» Brief: The first line of the entries is where the copy starts and the line with "Failure-tail counts remain" is where it ends; set down each line exactly, both ends included, and drop pictures.

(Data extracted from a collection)
________

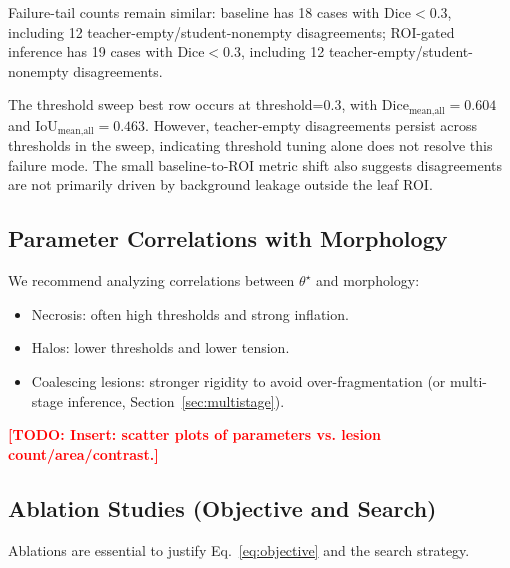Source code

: \documentclass[journal]{IEEEtran}
\newcommand{\TODO}[1]{\textcolor{red}{\textbf{[TODO: #1]}}}
\begin{document}
Failure-tail counts remain similar: baseline has 18 cases with Dice$<0.3$, including 12 teacher-empty/student-nonempty disagreements; ROI-gated inference has 19 cases with Dice$<0.3$, including 12 teacher-empty/student-nonempty disagreements.

The threshold sweep best row occurs at threshold=0.3, with $\text{Dice}_{\text{mean,all}}=0.604$ and $\text{IoU}_{\text{mean,all}}=0.463$. However, teacher-empty disagreements persist across thresholds in the sweep, indicating threshold tuning alone does not resolve this failure mode. The small baseline-to-ROI metric shift also suggests disagreements are not primarily driven by background leakage outside the leaf ROI.

\subsection{Parameter Correlations with Morphology}
We recommend analyzing correlations between $\theta^\star$ and morphology:
\begin{itemize}
    \item Necrosis: often high thresholds and strong inflation.
    \item Halos: lower thresholds and lower tension.
    \item Coalescing lesions: stronger rigidity to avoid over-fragmentation (or multi-stage inference, Section~\ref{sec:multistage}).
\end{itemize}
\TODO{Insert: scatter plots of parameters vs. lesion count/area/contrast.}

\subsection{Ablation Studies (Objective and Search)}
\label{sec:ablations}
Ablations are essential to justify Eq.~\eqref{eq:objective} and the search strategy.
\end{document}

________

» Reply:
Source code

: \documentclass[journal]{IEEEtran}
\newcommand{\TODO}[1]{\textcolor{red}{\textbf{[TODO: #1]}}}
\begin{document}
Failure-tail counts remain similar: baseline has 18 cases with Dice$<0.3$, including 12 teacher-empty/student-nonempty disagreements; ROI-gated inference has 19 cases with Dice$<0.3$, including 12 teacher-empty/student-nonempty disagreements.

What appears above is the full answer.